As typhoon Ulysses left a destructive path along parts of Luzon and Metro Manila, a familiar name — Project NOAH — re-surfaced the interwebs and even trended in Philippine social media.

project noah logo - Why We Don’t Need Project NOAH Anymore?

What is Project NOAH?

An acronym for the Nationwide Operational Assessment of Hazard (NOAH), the project was publicly launched in July 2012 by then President Benigno Simeon Aquino III as a response to the call for a more accurate, integrated, and responsive disaster prevention and mitigation system (post typhoon Sendong of December 2011). Under the direct supervision and authority of the Department of Science and Technology (DOST), Project NOAH had eight (08) major components:

  1. Distribution of Hydrometeorological Devices in hard-hit areas in the Philippines (Hydromet)
  2. Disaster Risk Exposure Assessment for Mitigation – Light Detection and Ranging (DREAM-LIDAR) Project
  3. Enhancing Geohazards Mapping through LIDAR
  4. Coastal Hazards and Storm Surge Assessment and Mitigation (CHASSAM)
  5. Flood Information Network (FloodNET) Project
  6. Local Development of Doppler Radar Systems (LaDDeRS)
  7. Landslide Sensors Development Project
  8. Weather Hazard Information Project (WHIP)

On October 2012, the DOST together with Smart Communications launched the mobile application of Project NOAH, which was originally prototyped as an HTML5 webapp.

After receiving various awards both locally and abroad, the effectiveness of the project’s real-time weather data and hazard maps — both part of the “flagship disaster prevention and mitigation program” of the Philippines — is something that all Filipinos cannot ignore.

On January 2017, the current administration decided to pull the plug of Project NOAH — leaving its team a tenure of up to February 2017 only. 

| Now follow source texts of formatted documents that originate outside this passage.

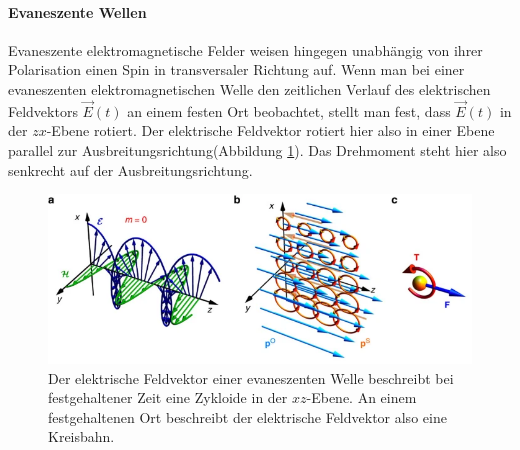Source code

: \documentclass[titlepage]{article}
\begin{document}
	\paragraph{Evaneszente Wellen}	
	Evaneszente elektromagnetische Felder weisen hingegen unabhängig von ihrer Polarisation einen Spin in transversaler Richtung auf. Wenn man bei einer evaneszenten elektromagnetischen Welle den zeitlichen Verlauf des elektrischen Feldvektors $\vec{E}(t)$ an einem festen Ort beobachtet, stellt man fest, dass $\vec{E}(t)$ in der $zx$-Ebene rotiert. Der elektrische Feldvektor rotiert hier also in einer Ebene parallel zur Ausbreitungsrichtung(Abbildung \ref{fig:ev_spin}). Das Drehmoment steht hier also senkrecht auf der Ausbreitungsrichtung. \cite{Bliokh.2014}	
	
	\begin{figure}[h]
		\centering
		\includegraphics[width=0.7\linewidth]{figures/spin/ev_spin}
		\caption[Spin evaneszente EM-Welle]{Der elektrische Feldvektor einer evaneszenten Welle beschreibt bei festgehaltener Zeit eine Zykloide in der $xz$-Ebene. An einem festgehaltenen Ort beschreibt der elektrische Feldvektor also eine Kreisbahn.}
		\label{fig:ev_spin}
	\end{figure}
\end{document}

But fret not, it may also be worth noting that as early as 2015 (still during the reign of President BS Aquino), the scientists and staff working under Project NOAH were made aware by DOST officials that they no longer have funds for the project. In addition, it was around February 2017 when the PAGASA (Philippine Atmospheric Geophysical and Astronomical Services Administration) received two (02) doppler radars from the Japan International Cooperation Agency (JICA), boosting their weather prediction capabilities to another level.

What Happened to Project NOAH?

The “sudden” defunding of Project NOAH in 2017 received mix reactions from Filipinos. To some, it is a proof that the current administration do not value the contributions of the project (and the people behind it) to mitigate upcoming natural calamities and disasters.

Little did many know, with just days before it gets shutdown on 28 February 2017, the University of the Philippines “adopted” Project NOAH to operate beyond DOST’s funding.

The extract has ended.